A Piece of Peace, ISBN-9780982715253, is my spiritual romantic piece scheduled to release May 2011. The work is 250 pages and delves into forgiveness, in (of course) one of my uncanny styles. In this piece, Cliff is very angry about the way his sister has treated him growing up. Reminded of her ways, when she returns home with a husband in tow, he seeks retribution by hurting and humiliating her in return. Hang on to the book however, because this tale throws in nuances spiraling from Cliff’s actions to render an age-old axiom, ‘when you seek to keep your foot on a man’s back, you ain’t going nowhere’ …either personally, monetarily, harmoniously or spiritually. Cliff must learn it's not about her, or being a good person. It's about forgiveness so that he can move on with his life to restore joy.

Pleasure, ISBN-978098271522, is my erotic romance piece scheduled, as well, to release May 2011. The work is 300 pages and dispenses the differences between making love, having sex, and shall I say for the purposes of this blog, gratuitous gratification with neither of the other two in mind. Lissa, explicitly, narrates this very saucy journey she jaunts to unexpectedly reach a stretch in the road where she is presented with an ultimate ultimatum.

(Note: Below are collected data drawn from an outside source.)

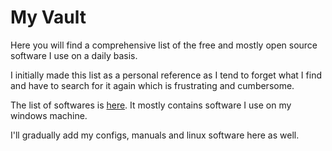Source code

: # My Vault

Here you will find a comprehensive list of the free and mostly open source software I use on a daily basis.

I initially made this list as a personal reference as I tend to forget what I find and have to search for it again which is frustrating and cumbersome.

The list of softwares is [here](Sofwares.md). It mostly contains software I use on my windows machine.

I'll gradually add my configs, manuals and linux software here as well.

Rye & the Rump, ISBN-9780982715215, continues the Rhapsody Series, scheduled too, to release May 2011. The work is 275 pages and follows This One I Got Right in the sequel. Blaine and Leiatra’s marriage has crossed the 25-year threshold, and still they are trying to figure each other out…Blaine struggling to come to terms with why his wife does some of the things she does, and perhaps ‘to teach her a lesson along the way’, and Leiatra second-guessing his motives, not purposely, but in a humorous way…the pulp and ingredients that keeps this marriage interesting and alive. These two couldn’t be venerated by a better depiction that describes their thorny relationship—The Rye & the Rump.

All three novels focus on my central theme. WE DO NEED EACH OTHER.

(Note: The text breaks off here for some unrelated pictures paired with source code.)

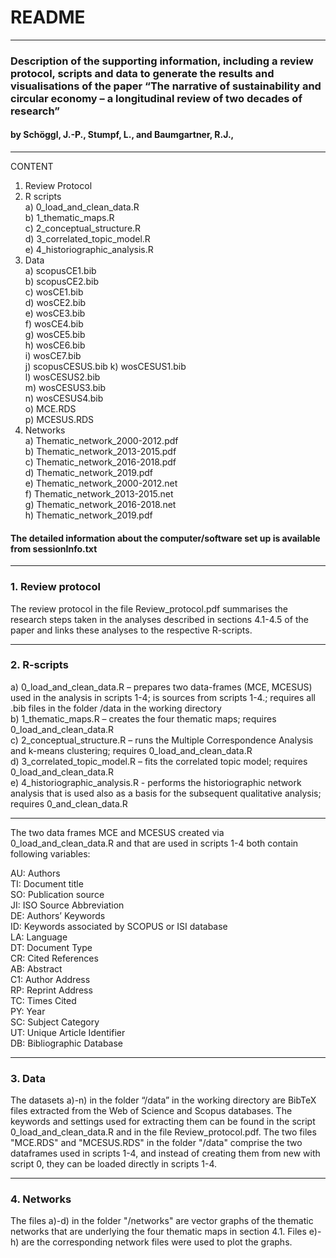 # README
- - - -

###  Description of the supporting information, including a review protocol, scripts and data to generate the results and visualisations of the paper “The narrative of sustainability and circular economy – a longitudinal review of two decades of research”   
#### by Schöggl, J.-P., Stumpf, L., and Baumgartner, R.J.,

- - - -
CONTENT
1. Review Protocol  
2. R scripts  
	a) 0_load_and_clean_data.R   
	b) 1_thematic_maps.R  
	c) 2_conceptual_structure.R  
	d) 3_correlated_topic_model.R  
	e) 4_historiographic_analysis.R  
3. Data  
	a) scopusCE1.bib  
	b) scopusCE2.bib  
	c) wosCE1.bib  
	d) wosCE2.bib  
	e) wosCE3.bib  
	f) wosCE4.bib  
	g) wosCE5.bib  
	h) wosCE6.bib  
	i) wosCE7.bib  
	j) scopusCESUS.bib 
	k) wosCESUS1.bib  
	l) wosCESUS2.bib  
	m) wosCESUS3.bib  
	n) wosCESUS4.bib  
	o) MCE.RDS  
	p) MCESUS.RDS  
4. Networks  
  a) Thematic_network_2000-2012.pdf  
  b) Thematic_network_2013-2015.pdf  
  c) Thematic_network_2016-2018.pdf  
  d) Thematic_network_2019.pdf  
  e) Thematic_network_2000-2012.net  
  f) Thematic_network_2013-2015.net  
  g) Thematic_network_2016-2018.net  
  h) Thematic_network_2019.pdf  
    
#### The detailed information about the computer/software set up is available from sessionInfo.txt  

- - - -  

### 1. Review protocol  

The review protocol in the file Review_protocol.pdf summarises the research steps taken in the analyses described in sections 4.1-4.5 of the paper and links these analyses to the respective R-scripts.

- - - -  

### 2. R-scripts   

a) 0_load_and_clean_data.R – prepares two data-frames (MCE, MCESUS) used in the analysis in scripts 1-4; is sources from scripts 1-4.; requires all .bib files in the folder /data in the working directory  
b) 1_thematic_maps.R – creates the four thematic maps; requires 0_load_and_clean_data.R  
c) 2_conceptual_structure.R – runs the Multiple Correspondence Analysis and k-means clustering; requires 0_load_and_clean_data.R  
d) 3_correlated_topic_model.R – fits the correlated topic model; requires 0_load_and_clean_data.R   
e) 4_historiographic_analysis.R - performs the historiographic network analysis that is used also as a basis for the subsequent qualitative analysis; requires 0_and_clean_data.R  

- - - -  

The two data frames MCE and MCESUS created via 0_load_and_clean_data.R and that are used in scripts 1-4 both contain following variables:   

AU: 	Authors  
TI: 	Document title  
SO: 	Publication source  
JI:	ISO Source Abbreviation  
DE:	Authors’ Keywords  
ID:	Keywords associated by SCOPUS or ISI database  
LA: 	Language  
DT:	Document Type  
CR:	Cited References  
AB: 	Abstract  
C1:	Author Address  
RP:	Reprint Address  
TC:	Times Cited  
PY:	Year  
SC:	Subject Category  
UT:	Unique Article Identifier  
DB:	Bibliographic Database  

- - - -  

### 3. Data   
The datasets a)-n) in the folder “/data” in the working directory are BibTeX files extracted from the Web of Science and Scopus databases. The keywords and settings used for extracting them can be found in the script 0_load_and_clean_data.R and in the file Review_protocol.pdf. The two files "MCE.RDS" and "MCESUS.RDS" in the folder "/data" comprise the two dataframes used in scripts 1-4, and instead of creating them from new with script 0, they  can be loaded directly in scripts 1-4.   

- - - -  

### 4. Networks  
The files a)-d) in the folder "/networks" are vector graphs of the thematic networks that are underlying the four thematic maps in section 4.1. Files e)-h) are the corresponding network files were used to plot the graphs.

In as much, I am not beneath the rubble of holding onto that attitudey sentiment ‘I don’t need this, and I don’t need that, and I can do bad on my own…’ along with a nail to the corkboard of ‘excuses’ that might make us “temporarily feel” better, when the fact remains, at the end of a day, the end of a night, we must get up the next day and face a world, not with me, you, or I, but with ‘us’ in it.

I love the part in This One I Got Right where the son comes home (late), ‘dragging in tow on a short leash his girlfriend and her child.’ The first thing Leiatra says, as a concerned mother who has stayed up hoping he is alright (he’s traveling a good distance to come home for the holiday), “hun, is everything alright?”

Her son replies back, “why do you always have to think something is wrong!”
To which Blaine, dominating the alpha male force in the relationship, steps in to unleash a few choice words that immediately changes the son’s attitude.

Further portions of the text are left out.